◆ Exercise: Given the material below, return only the lines starting at the line with "Now, try to" and ending at the line with "Log-in back into Alex's CUBE account!", exactly as they appear.

◆ Dataset entries:

● ● ●

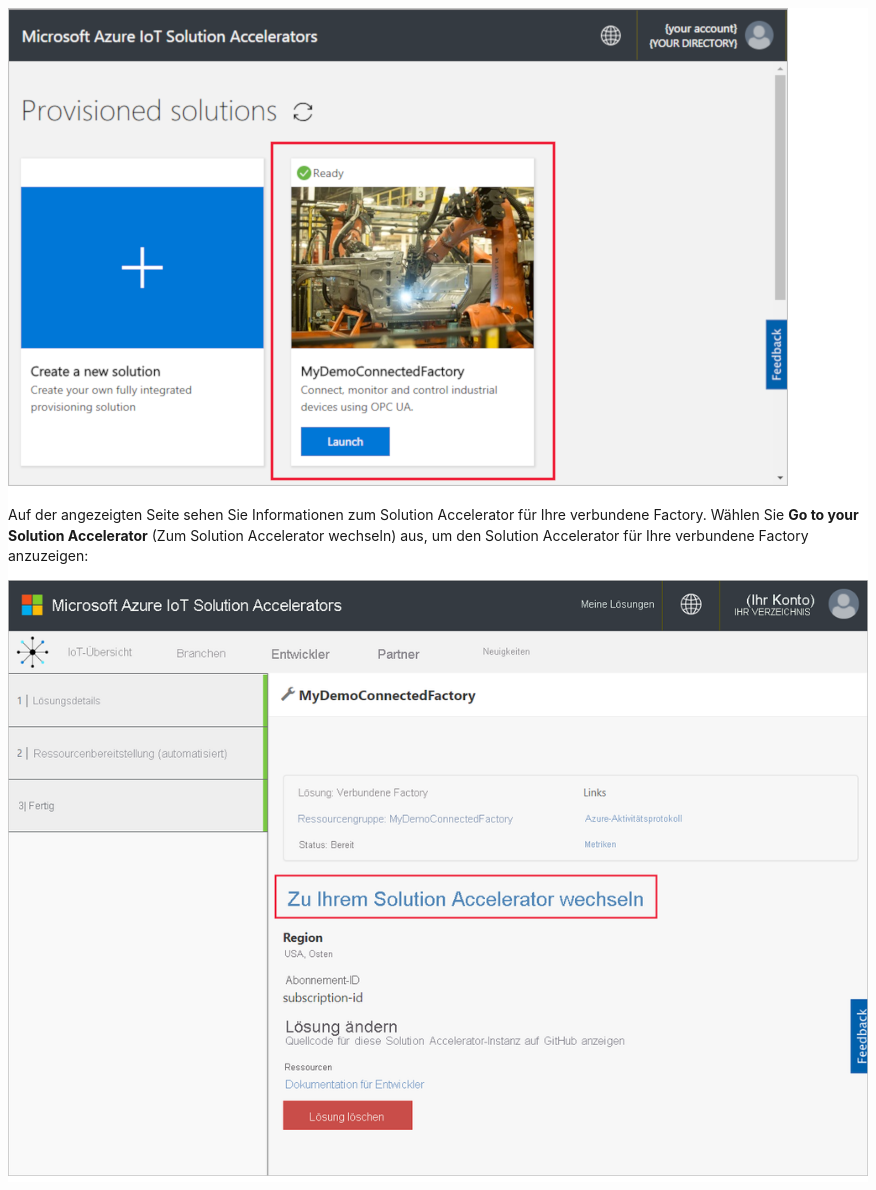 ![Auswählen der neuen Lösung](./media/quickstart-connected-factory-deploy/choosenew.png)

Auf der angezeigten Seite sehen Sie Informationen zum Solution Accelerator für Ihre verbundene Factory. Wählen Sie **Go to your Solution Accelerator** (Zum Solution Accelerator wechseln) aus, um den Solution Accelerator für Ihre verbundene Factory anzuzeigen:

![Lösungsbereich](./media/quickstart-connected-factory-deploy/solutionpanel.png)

● ● ●

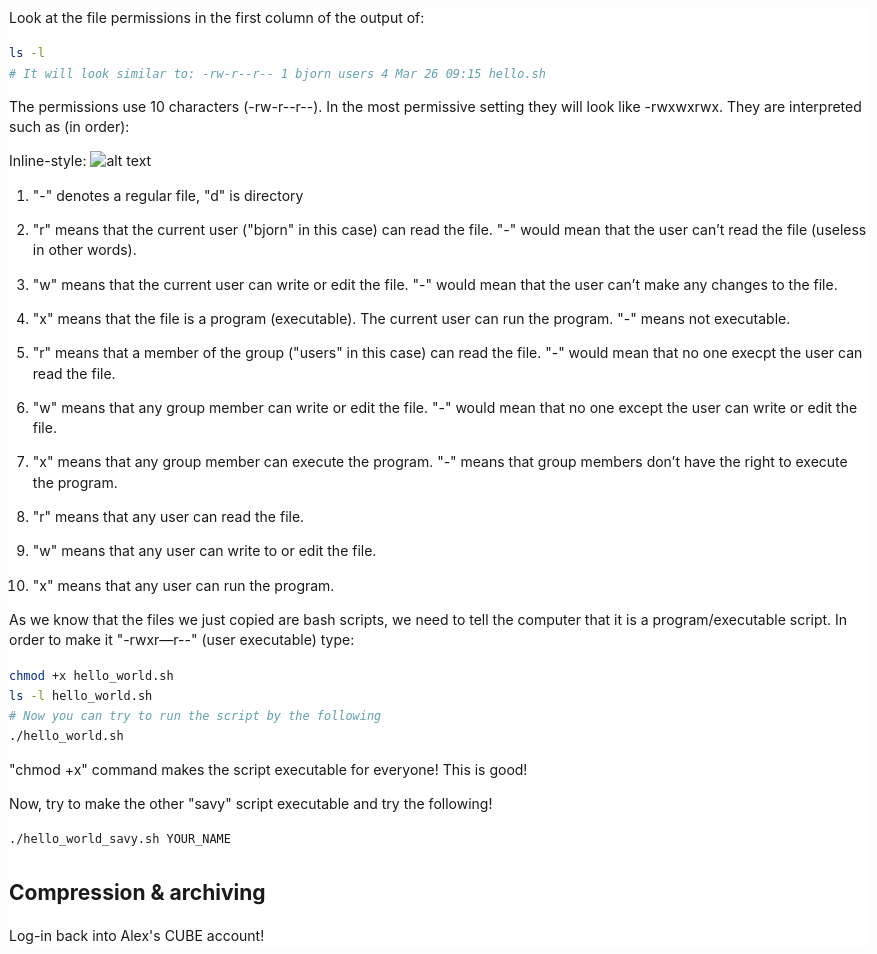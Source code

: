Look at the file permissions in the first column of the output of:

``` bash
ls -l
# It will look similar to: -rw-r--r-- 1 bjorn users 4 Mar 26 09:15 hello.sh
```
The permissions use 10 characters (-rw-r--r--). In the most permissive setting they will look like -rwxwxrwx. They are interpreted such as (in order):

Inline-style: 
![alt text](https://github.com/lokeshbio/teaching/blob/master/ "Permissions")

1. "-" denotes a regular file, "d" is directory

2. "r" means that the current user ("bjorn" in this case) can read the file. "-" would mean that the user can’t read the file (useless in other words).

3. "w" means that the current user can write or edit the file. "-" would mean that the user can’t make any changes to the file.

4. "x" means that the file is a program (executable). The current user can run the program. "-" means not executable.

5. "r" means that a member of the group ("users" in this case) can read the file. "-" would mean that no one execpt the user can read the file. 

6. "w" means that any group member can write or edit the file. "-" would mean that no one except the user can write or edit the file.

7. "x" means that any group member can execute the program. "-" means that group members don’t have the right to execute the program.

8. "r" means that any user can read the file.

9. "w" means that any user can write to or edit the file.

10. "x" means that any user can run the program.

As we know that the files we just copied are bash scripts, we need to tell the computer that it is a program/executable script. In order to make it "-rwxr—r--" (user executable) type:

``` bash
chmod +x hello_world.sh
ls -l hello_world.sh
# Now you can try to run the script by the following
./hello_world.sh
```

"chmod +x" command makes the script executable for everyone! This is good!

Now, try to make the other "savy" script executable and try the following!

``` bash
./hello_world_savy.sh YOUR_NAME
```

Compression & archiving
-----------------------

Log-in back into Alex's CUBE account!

● ● ●

◆ Exercise response:
Now, try to make the other "savy" script executable and try the following!

``` bash
./hello_world_savy.sh YOUR_NAME
```

Compression & archiving
-----------------------

Log-in back into Alex's CUBE account!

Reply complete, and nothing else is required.